Ho cominciato a giocare a golf a Margara nei primi anni ’80, e come tutti quelli che hanno iniziato da bambini seguendo i genitori in un circolo di riferimento, per anni ho calcato gli stessi fairway una settimana dopo l’altra, imparando a conoscere il percorso palmo a palmo. Dopo una quindicina d’anni, con tutta la mia famiglia abbiamo cambiato circolo, e l’esperienza si è ripetuta più o meno allo stesso modo a Villa Carolina: ogni fine settimana ci si ritrovava con gli amici a sfidarsi su un percorso che conoscevamo alla perfezione, al punto di non aver bisogno di mappe o telemetri per valutare il colpo che dovevamo tirare.
Fu una grande novità quando aprirono prima le seconde nove buche (avevamo qualcosa di nuovo da esplorare) e un po’ di anni dopo un secondo percorso a 18 buche, ma nel giro di un anno o poco più, dopo aver giocato i nuovi tracciati una trentina di volte, la mia routine si era consolidata, conoscevo perfettamente la strategia per ogni buca e, a parte qualche teeshot che proprio non riuscivo a visualizzare, sapevo esattamente quale sarebbe stato il mio colpo successivo, fatto salvo il caso in cui un drive erratico dal tee mi portava a tirare un secondo da posizioni inusuali.

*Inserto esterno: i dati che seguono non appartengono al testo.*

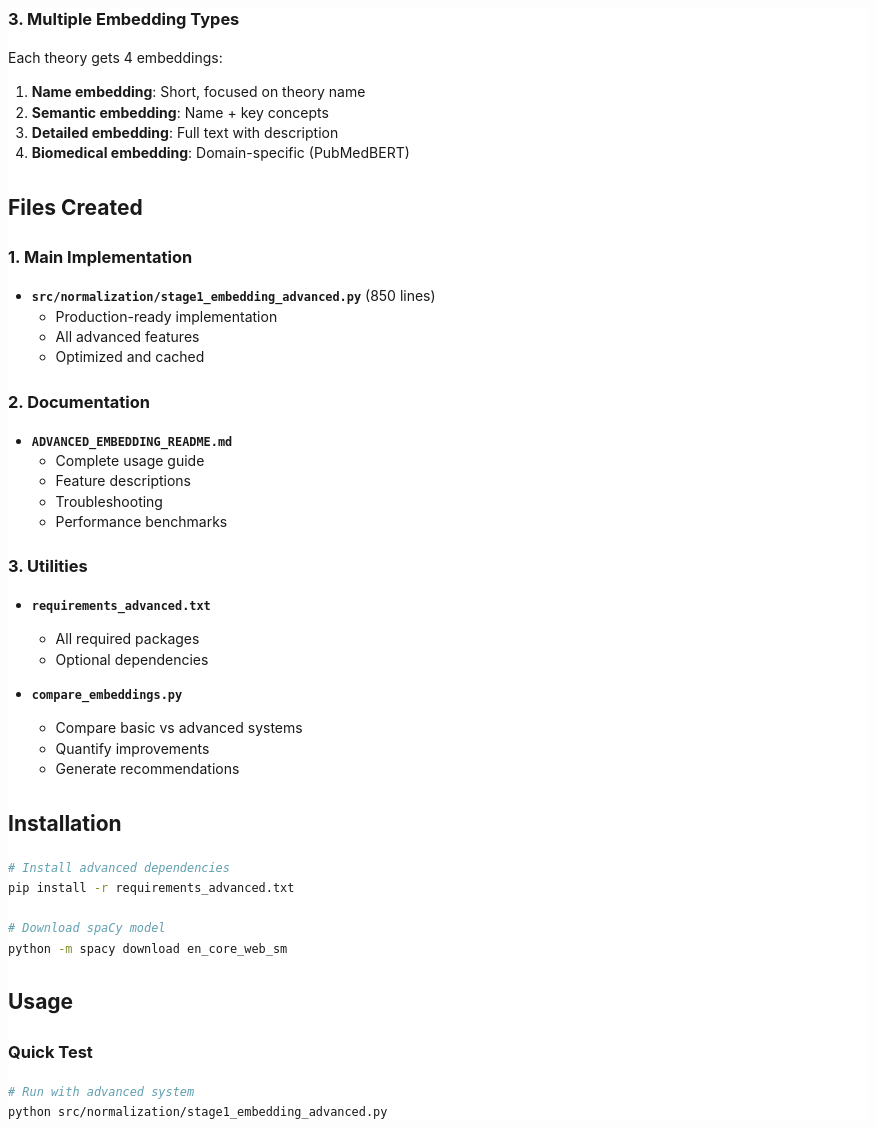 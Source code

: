 ### 3. Multiple Embedding Types

Each theory gets 4 embeddings:
1. **Name embedding**: Short, focused on theory name
2. **Semantic embedding**: Name + key concepts
3. **Detailed embedding**: Full text with description
4. **Biomedical embedding**: Domain-specific (PubMedBERT)

## Files Created

### 1. Main Implementation
- **`src/normalization/stage1_embedding_advanced.py`** (850 lines)
  - Production-ready implementation
  - All advanced features
  - Optimized and cached

### 2. Documentation
- **`ADVANCED_EMBEDDING_README.md`**
  - Complete usage guide
  - Feature descriptions
  - Troubleshooting
  - Performance benchmarks

### 3. Utilities
- **`requirements_advanced.txt`**
  - All required packages
  - Optional dependencies
  
- **`compare_embeddings.py`**
  - Compare basic vs advanced systems
  - Quantify improvements
  - Generate recommendations

## Installation

```bash
# Install advanced dependencies
pip install -r requirements_advanced.txt

# Download spaCy model
python -m spacy download en_core_web_sm
```

## Usage

### Quick Test

```bash
# Run with advanced system
python src/normalization/stage1_embedding_advanced.py
```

Da qualche anno a questa parte mi sono trasferito nuovamente e adesso mi sono accasato alle Rovedine, campo su cui avevo giocato diverse volte in passato, che conoscevo bene, ma che ho trovato molto cambiato quando ho iniziato a frequentarlo abitualmente: gli alberi cresciuti hanno ridisegnato certe buche, che adesso ti pongono molti più limiti e non perdonano certi errori; la stessa cosa mi è capitata quando sono tornato a giocare a Margara, dove buche come la 6 e la 7, un tempo completamente aperte e pronte a ricevere drive in qualsiasi punto senza compromettere il colpo al green, sono diventate treeliner delicate, in cui un primo colpo fuori linea ti costringe ad un recupero. Tuttavia, anche con queste nuove difficoltà, ritrovi la solita familiarità con il percorso che certamente concede meno spazio all’errore, ma ti dà la sicurezza di sapere dove sei e cosa devi fare.

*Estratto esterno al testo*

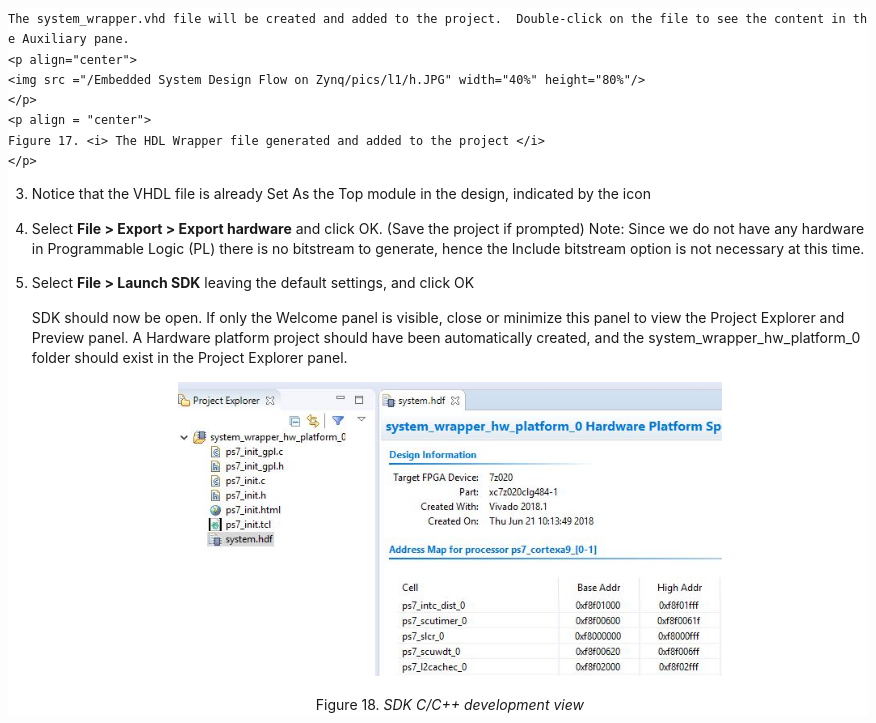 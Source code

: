     The system_wrapper.vhd file will be created and added to the project.  Double-click on the file to see the content in the Auxiliary pane.
    <p align="center">
    <img src ="/Embedded System Design Flow on Zynq/pics/l1/h.JPG" width="40%" height="80%"/>
    </p>
    <p align = "center">
    Figure 17. <i> The HDL Wrapper file generated and added to the project </i>
    </p>  
3.	Notice that the VHDL file is already Set As the Top module in the design, indicated by the icon  
4.	Select **File > Export > Export hardware** and click OK. (Save the project if prompted)
Note:  Since we do not have any hardware in Programmable Logic (PL) there is no bitstream to generate, hence the Include bitstream option is not necessary at this time.
5.	Select **File > Launch SDK** leaving the default settings, and click OK

    SDK should now be open. If only the Welcome panel is visible, close or minimize this panel to view the Project Explorer and Preview panel. A Hardware platform project should have been automatically created, and the system_wrapper_hw_platform_0 folder should exist in the Project Explorer panel.
    <p align="center">
    <img src ="/Embedded System Design Flow on Zynq/pics/l1/i.JPG" width="65%" height="80%"/>
    </p>
    <p align = "center">
    Figure 18. <i> SDK C/C++ development view </i>
    </p>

Negli ultimi quattro o cinque anni, con gli amici storici, abbiamo iniziato ad andare a giocare in giro più frequentemente, e quando affronti un percorso nuovo per la prima volta le cose cambiano radicalmente: provi quasi una sensazione di spaesamento, consulti la mappa della buca e misuri le distanze dagli ostacoli con il telemetro, ti rendi conto solo in quella situazione che non sai esattamente se il tuo drive fa 210 o 230 metri. Sul campo di casa è facile: sai che più o meno arrivi “lì”, ma quando giochi fuori casa quel “lì” non esiste più e perdi tutti i riferimenti.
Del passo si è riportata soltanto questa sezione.